In passing upon this question, it must be remembered that every presumption will be indulged in favor of the general verdict. It finds that appellee was without fault proximately contributing to her injury; that she was at all times exercising due care; that at any point where she appeared not to have exercised the care required of an ordinarily prudent person under the same circumstances there were facts or circumstances indicating that she did exercise such care; and that “if, taking all the special findings together and adding to them any other fact that might have been proved under the issues, an irreconcilable conflict with the general verdict can be avoided, the answer to the interrogatories will not be allowed to control.” Under the issues, other facts might have been proved, and the seemingly irreconcilable conflict claimed to exist have been avoided. Besides, appellee was not required to look at every place she stepped. She had the right to rely upon appellants’ keeping their premises in a reasonably safe condition for those invited upon them.
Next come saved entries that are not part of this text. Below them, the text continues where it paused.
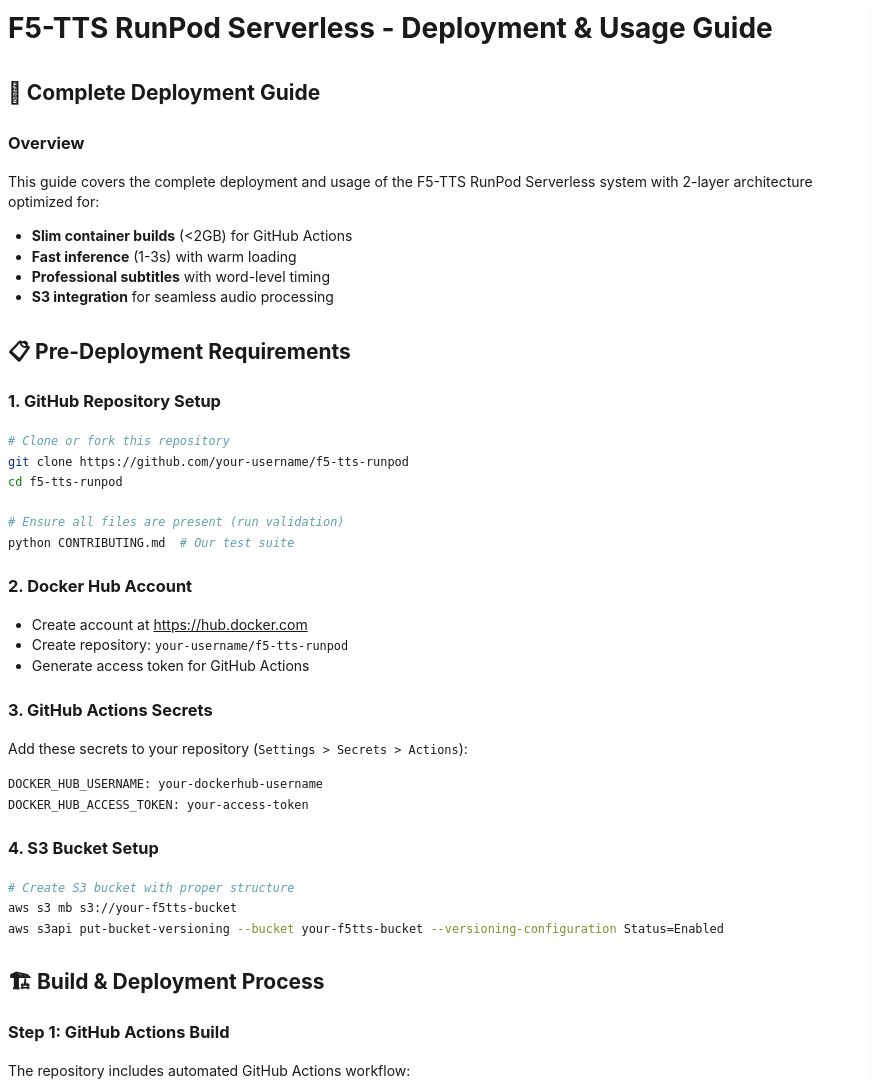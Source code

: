 # F5-TTS RunPod Serverless - Deployment & Usage Guide

## 🚀 Complete Deployment Guide

### Overview

This guide covers the complete deployment and usage of the F5-TTS RunPod Serverless system with 2-layer architecture optimized for:
- **Slim container builds** (<2GB) for GitHub Actions
- **Fast inference** (1-3s) with warm loading
- **Professional subtitles** with word-level timing
- **S3 integration** for seamless audio processing

## 📋 Pre-Deployment Requirements

### 1. GitHub Repository Setup
```bash
# Clone or fork this repository
git clone https://github.com/your-username/f5-tts-runpod
cd f5-tts-runpod

# Ensure all files are present (run validation)
python CONTRIBUTING.md  # Our test suite
```

### 2. Docker Hub Account
- Create account at https://hub.docker.com
- Create repository: `your-username/f5-tts-runpod`
- Generate access token for GitHub Actions

### 3. GitHub Actions Secrets
Add these secrets to your repository (`Settings > Secrets > Actions`):
```
DOCKER_HUB_USERNAME: your-dockerhub-username
DOCKER_HUB_ACCESS_TOKEN: your-access-token
```

### 4. S3 Bucket Setup
```bash
# Create S3 bucket with proper structure
aws s3 mb s3://your-f5tts-bucket
aws s3api put-bucket-versioning --bucket your-f5tts-bucket --versioning-configuration Status=Enabled
```

## 🏗️ Build & Deployment Process

### Step 1: GitHub Actions Build
The repository includes automated GitHub Actions workflow:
In Amidon v. Gaff, 24 Ind. 128, the court said: “The special findings override the general verdict only when both cannot stand, and this antagonism must be apparent upon the face of the record, beyond the possibility of being removed by any evidence legitimately admissible under the issues, before the court can be successfully called upon to direct judgment in favor of the party against whom a general verdict has been rendered by a jury upon their oath.”

In Pittsburgh, etc., R. Co. v. Martin, 82 Ind. 476, there was a general verdict, with answers to interrogatories. It appeared from the answers to the interrogatories that the plaintiff was driving upon a highway approaching the track of the defendant, and before he arrived at the track he [406]*406looked in the direction from which the train was approaching, and saw it coming, about ten rods distant, at the rate of twenty-five miles an hour, and although he had not yet come upon the track, he arose to his feet, and whipped his horses upon the track. The court held that the general verdict in favor of the plaintiff must preváil, following the rule laid down in Amidon v. Gaff, supra. See, also, City of Ft. Wayne v. Patterson, 3 Ind. App. 34; City of Huntington v. Burke, 21 Ind. App. 655; Sponhaur v. Malloy, 21 Ind. App. 287; Louisville, etc., R. Co. v. Creek, 130 Ind. 139, 14 L. R. A. 733, and authorities there cited. Also, Shoner v. Pennsylvania Co., 130 Ind. 170.

In Stevens v. City of Logansport, 76. Ind.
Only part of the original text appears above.